A new arXiv preprint provides theoretical analysis of Reinforcement Learning from Verifiable Rewards (RLVR) updates, identifying off-policy degree and gradient expectation as key factors governing update dynamics. The authors show that differences in gradient steps per rollout substantially affect importance sampling ratio distributions and which tokens dominate updates. Based on this analysis, they propose Adaptive Clip Policy Optimization (ACPO), which adjusts clipping boundaries per token group by empirical variance of importance sampling ratios, outperforming DAPO and CISPO baselines on 3B and 7B models across math, tabular QA, and logic benchmarks.
Hugging Face's TRL library now supports co-locating vLLM inference alongside training on the same GPUs, eliminating the idle GPU problem that arises when separate inference and training processes alternate. This approach allows reinforcement learning from human feedback (RLHF) and online RL training pipelines to use GPUs continuously rather than leaving them idle during generation or gradient update phases. The integration targets efficiency gains in online RL training workflows such as GRPO and PPO, where generation and training steps previously required dedicated, alternating GPU allocations.

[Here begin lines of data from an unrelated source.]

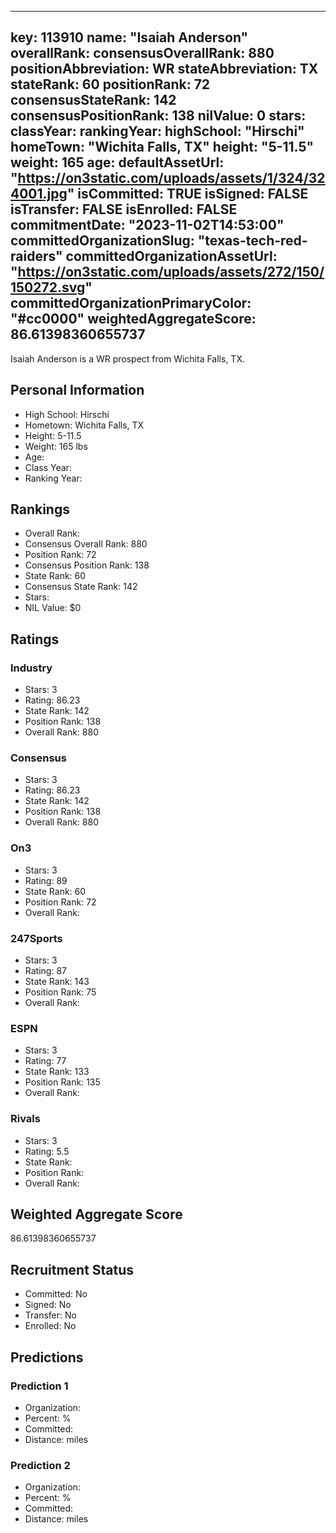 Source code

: ---
  key: 113910
  name: "Isaiah Anderson"
  overallRank: 
  consensusOverallRank: 880
  positionAbbreviation: WR
  stateAbbreviation: TX
  stateRank: 60
  positionRank: 72
  consensusStateRank: 142
  consensusPositionRank: 138
  nilValue: 0
  stars: 
  classYear: 
  rankingYear: 
  highSchool: "Hirschi"
  homeTown: "Wichita Falls, TX"
  height: "5-11.5"
  weight: 165
  age: 
  defaultAssetUrl: "https://on3static.com/uploads/assets/1/324/324001.jpg"
  isCommitted: TRUE
  isSigned: FALSE
  isTransfer: FALSE
  isEnrolled: FALSE
  commitmentDate: "2023-11-02T14:53:00"
  committedOrganizationSlug: "texas-tech-red-raiders"
  committedOrganizationAssetUrl: "https://on3static.com/uploads/assets/272/150/150272.svg"
  committedOrganizationPrimaryColor: "#cc0000"
  weightedAggregateScore: 86.61398360655737
  ---
  
  Isaiah Anderson is a WR prospect from Wichita Falls, TX.
  
  ## Personal Information
  - High School: Hirschi
  - Hometown: Wichita Falls, TX
  - Height: 5-11.5
  - Weight: 165 lbs
  - Age: 
  - Class Year: 
  - Ranking Year: 
  
  ## Rankings
  - Overall Rank: 
  - Consensus Overall Rank: 880
  - Position Rank: 72
  - Consensus Position Rank: 138
  - State Rank: 60
  - Consensus State Rank: 142
  - Stars: 
  - NIL Value: $0
  
  ## Ratings
  
  ### Industry
  - Stars: 3
  - Rating: 86.23
  - State Rank: 142
  - Position Rank: 138
  - Overall Rank: 880
  
  ### Consensus
  - Stars: 3
  - Rating: 86.23
  - State Rank: 142
  - Position Rank: 138
  - Overall Rank: 880
  
  ### On3
  - Stars: 3
  - Rating: 89
  - State Rank: 60
  - Position Rank: 72
  - Overall Rank: 
  
  ### 247Sports
  - Stars: 3
  - Rating: 87
  - State Rank: 143
  - Position Rank: 75
  - Overall Rank: 
  
  ### ESPN
  - Stars: 3
  - Rating: 77
  - State Rank: 133
  - Position Rank: 135
  - Overall Rank: 
  
  ### Rivals
  - Stars: 3
  - Rating: 5.5
  - State Rank: 
  - Position Rank: 
  - Overall Rank: 
  
  ## Weighted Aggregate Score
  86.61398360655737
  
  ## Recruitment Status
  - Committed: No
  - Signed: No
  - Transfer: No
  - Enrolled: No
  
  
  
  ## Predictions
  
  ### Prediction 1
  - Organization: 
  - Percent: %
  - Committed: 
  - Distance:  miles
  
  ### Prediction 2
  - Organization: 
  - Percent: %
  - Committed: 
  - Distance:  miles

Researchers introduce Gradient-Guided Reward Optimization (GGRO), an inference-time alignment method that uses gradient signals from a reward model to inject 'nudging tokens' at high-uncertainty decoding steps, rather than relying on sampling-intensive re-ranking approaches like Best-of-N. The method monitors token-level entropy to detect distribution drift and steers generation trajectories directly, claiming improved robustness to reward hacking with minimal computational overhead. Experiments show gains across safety, helpfulness, and reasoning benchmarks compared to standard inference-time alignment baselines.
Qwen Research introduces a global-batch load balancing technique for Mixture-of-Experts (MoE) LLM training, claiming it is nearly a 'free lunch' improvement. The method addresses expert load imbalance across training batches, a known efficiency and quality bottleneck in MoE architectures. The approach targets the router and expert activation dynamics in transformer-based MoE layers.